Gram was an amazing cook and a pastry chef. She loved food and took great joy in feeding her family. So, going to cafeteria food was a gigantic step down for her. To say she was not a fan of the nursing home food would be a gross understatement. To say that she handled that dislike with gracious forbearance would be a bold-faced lie. Every time I visited her, she told me how bad the food was. I often wondered if the people who worked there saw her as the feisty little Irish lady who was full of colorful stories of her homeland or if they saw her as the never-satisfied old queen with haughty taste buds who thought everyone was stealing her stuff.

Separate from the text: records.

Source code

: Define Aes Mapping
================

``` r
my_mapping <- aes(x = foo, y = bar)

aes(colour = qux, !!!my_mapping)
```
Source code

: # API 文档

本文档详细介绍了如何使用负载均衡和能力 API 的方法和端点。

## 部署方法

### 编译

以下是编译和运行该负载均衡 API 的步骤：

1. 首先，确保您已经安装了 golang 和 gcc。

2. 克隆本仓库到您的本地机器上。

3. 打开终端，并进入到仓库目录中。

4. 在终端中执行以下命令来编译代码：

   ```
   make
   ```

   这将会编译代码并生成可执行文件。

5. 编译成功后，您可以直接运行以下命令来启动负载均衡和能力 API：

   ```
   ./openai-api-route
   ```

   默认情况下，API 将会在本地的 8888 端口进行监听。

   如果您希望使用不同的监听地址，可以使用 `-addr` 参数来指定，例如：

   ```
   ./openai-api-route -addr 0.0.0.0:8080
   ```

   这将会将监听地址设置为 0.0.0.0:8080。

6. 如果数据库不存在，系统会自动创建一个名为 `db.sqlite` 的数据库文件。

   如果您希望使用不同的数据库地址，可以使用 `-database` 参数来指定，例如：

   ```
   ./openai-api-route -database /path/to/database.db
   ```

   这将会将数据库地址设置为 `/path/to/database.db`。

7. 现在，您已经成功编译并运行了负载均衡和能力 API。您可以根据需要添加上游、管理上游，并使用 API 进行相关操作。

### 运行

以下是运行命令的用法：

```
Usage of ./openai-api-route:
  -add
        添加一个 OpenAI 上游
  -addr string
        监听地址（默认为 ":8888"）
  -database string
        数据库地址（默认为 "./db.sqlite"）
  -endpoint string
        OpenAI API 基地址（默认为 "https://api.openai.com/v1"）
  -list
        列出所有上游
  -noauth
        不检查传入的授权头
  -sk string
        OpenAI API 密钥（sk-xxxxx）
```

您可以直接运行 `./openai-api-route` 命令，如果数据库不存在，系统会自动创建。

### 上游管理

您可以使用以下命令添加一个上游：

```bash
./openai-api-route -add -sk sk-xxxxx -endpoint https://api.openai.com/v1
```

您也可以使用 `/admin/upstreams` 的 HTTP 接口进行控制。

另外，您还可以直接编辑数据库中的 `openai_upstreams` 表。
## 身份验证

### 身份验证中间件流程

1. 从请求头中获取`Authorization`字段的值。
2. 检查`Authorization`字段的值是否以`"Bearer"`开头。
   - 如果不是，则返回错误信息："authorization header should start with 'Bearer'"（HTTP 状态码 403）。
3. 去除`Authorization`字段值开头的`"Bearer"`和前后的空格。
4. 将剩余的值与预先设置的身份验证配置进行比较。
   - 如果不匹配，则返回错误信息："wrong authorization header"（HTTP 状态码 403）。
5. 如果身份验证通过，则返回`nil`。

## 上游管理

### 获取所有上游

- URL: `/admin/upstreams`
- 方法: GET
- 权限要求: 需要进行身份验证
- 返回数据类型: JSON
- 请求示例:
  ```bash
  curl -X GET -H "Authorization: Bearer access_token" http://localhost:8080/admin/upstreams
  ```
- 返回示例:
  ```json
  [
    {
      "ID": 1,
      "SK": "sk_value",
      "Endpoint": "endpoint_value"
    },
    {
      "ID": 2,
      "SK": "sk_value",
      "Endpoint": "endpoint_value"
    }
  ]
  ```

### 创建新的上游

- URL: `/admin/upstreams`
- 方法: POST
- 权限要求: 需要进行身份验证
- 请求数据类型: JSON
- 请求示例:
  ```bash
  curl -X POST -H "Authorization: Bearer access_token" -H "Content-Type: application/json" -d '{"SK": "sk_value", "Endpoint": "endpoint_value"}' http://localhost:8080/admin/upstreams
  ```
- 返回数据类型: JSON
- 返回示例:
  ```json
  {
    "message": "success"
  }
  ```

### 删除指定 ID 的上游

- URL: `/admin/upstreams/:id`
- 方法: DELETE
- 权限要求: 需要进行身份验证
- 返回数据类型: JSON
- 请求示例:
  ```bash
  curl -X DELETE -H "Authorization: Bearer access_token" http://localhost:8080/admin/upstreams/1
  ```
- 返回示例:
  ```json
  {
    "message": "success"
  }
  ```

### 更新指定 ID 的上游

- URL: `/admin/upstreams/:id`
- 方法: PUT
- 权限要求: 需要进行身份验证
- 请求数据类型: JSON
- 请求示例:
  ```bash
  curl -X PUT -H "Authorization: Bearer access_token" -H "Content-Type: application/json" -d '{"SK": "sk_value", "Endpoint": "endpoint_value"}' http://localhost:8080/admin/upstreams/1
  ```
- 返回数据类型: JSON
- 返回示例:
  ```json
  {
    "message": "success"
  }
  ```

I got my answer the day she died, as staff member after staff member came in to say goodbye to her and left the room wiping tears from their eyes. At one point that night, two ladies approached me and asked if they could pay their respects. They explained they were cafeteria workers and they loved gram. They called her sassy. I’m quite sure she told them exactly what she thought of the food they placed in front of her daily. Yet they still loved her.
Because even though she complained and told you precisely what she thought, she also had a twinkle in her eye and would recite long poems from her childhood, word for word, in her magical Irish brogue, with a soft giggle for an encore. Her laughter was lyrical, and she loved to sing. One of my earliest memories is of her singing You Are My Sunshine when I would go stay with her and Papa at their cottage on Conesus lake. It’s a happy song that’s also a sad song and it reminds me of her. She was a happy woman who was also a sad woman. She was a contradiction. But she loved and was loved in return and she’s the matriarch of a family full of people who love each other fiercely, through the good and the bad, the happy and sad. That’s a legacy worthy of a queen.
I would tell her to rest in peace, but I know she won’t listen. I have a feeling she’s somewhere rearranging the furniture and cooking up a mean batch of shortbread. Love you Gram. Sláinte!